Further, the present invention provides a tire image recognition device, including: a tire image capturing means that captures a plurality of teacher images and a recognition target image, the teacher images being images of tires that differ from one another in either one of or both of a tire type and a tire condition; an image data converting means that converts the teacher images and the recognition-target image into a size of a predetermined number of pixels; a feature amount extracting means that extracts feature amounts of the images converted by the image data converting means; and a determining means that compares feature amounts of the recognition target image with feature amounts of the teacher images to determine either one of or the both of the tire type and the tire condition of the target tire, in which the feature amount extracting means includes a convolution layer and a pooling layer of a convolutional neural network in which the teacher images are configured as learning images, and in which the determining means includes a fully connected layer of the convolutional neural network.
The summary of the invention does not enumerate all the features required for the present invention, and sub-combinations of these features may also become the invention.
The tire image recognition device 10 includes a tire image capturing means 11, an image data converting means 12, an image storage means 13, a tire recognizing and determining means 14, and a display means 15, and determines a wear condition of a tire from captured images of the tire.
As the tire image capturing means 11, for example, an image capturing device such as a digital camera or a smart phone is used, and the display means 15 is configured of a display or the like. Incidentally, by shooting a motion picture such as a video, still images of the motion picture may be used.

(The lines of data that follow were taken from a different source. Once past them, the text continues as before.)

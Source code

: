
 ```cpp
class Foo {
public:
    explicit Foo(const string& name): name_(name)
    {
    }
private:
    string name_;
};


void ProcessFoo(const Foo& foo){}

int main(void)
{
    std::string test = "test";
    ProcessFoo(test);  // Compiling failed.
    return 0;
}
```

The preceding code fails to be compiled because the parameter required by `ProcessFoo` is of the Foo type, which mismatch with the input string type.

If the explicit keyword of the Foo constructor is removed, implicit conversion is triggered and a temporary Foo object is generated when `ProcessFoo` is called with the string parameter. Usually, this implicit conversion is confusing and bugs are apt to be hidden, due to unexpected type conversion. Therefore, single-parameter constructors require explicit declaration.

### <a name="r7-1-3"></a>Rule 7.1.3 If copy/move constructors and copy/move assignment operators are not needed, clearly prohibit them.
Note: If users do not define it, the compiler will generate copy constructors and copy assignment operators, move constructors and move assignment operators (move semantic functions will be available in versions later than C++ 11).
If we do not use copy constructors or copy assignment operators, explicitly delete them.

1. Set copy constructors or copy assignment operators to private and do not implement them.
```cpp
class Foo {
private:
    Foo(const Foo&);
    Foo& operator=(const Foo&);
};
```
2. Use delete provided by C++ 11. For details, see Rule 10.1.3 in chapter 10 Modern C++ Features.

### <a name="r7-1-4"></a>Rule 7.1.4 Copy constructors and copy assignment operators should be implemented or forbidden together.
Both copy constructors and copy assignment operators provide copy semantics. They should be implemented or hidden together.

Further, each of the means, from the image data converting means 12 to the tire recognizing and determining means 14, is configured by storage devices such as a read only memory (ROM) and a random access memory (RAM) and a microcomputer program.
The tire image capturing unit 11 obtains the images by capturing images of the surface of a tire 20. More specifically, the tire image capturing unit 11 obtains a plurality of images by capturing a plurality of positions of the circumference of the tire 20 (for example, six positions).
A color tone may be either one of a gray scale and RGB, however, in the present embodiment, gray scale images were used since the tire is black color. With this, since only one channel is required, the amount of image information can be reduced. Incidentally, as image gradations, images obtained by normalizing the gray scale 225 gradations in the range of 0-1 were used.
The tire image capturing means 11 captures a plurality of reference tires, which differ in wear amounts from each other, for obtaining learning data for a convolutional neural network and a recognition-target tire for recognizing and determining the wear amount.
In the present embodiment, the number of images of the reference tire was 6 sheets, and the number of images of the recognition-target tire was 2 sheets.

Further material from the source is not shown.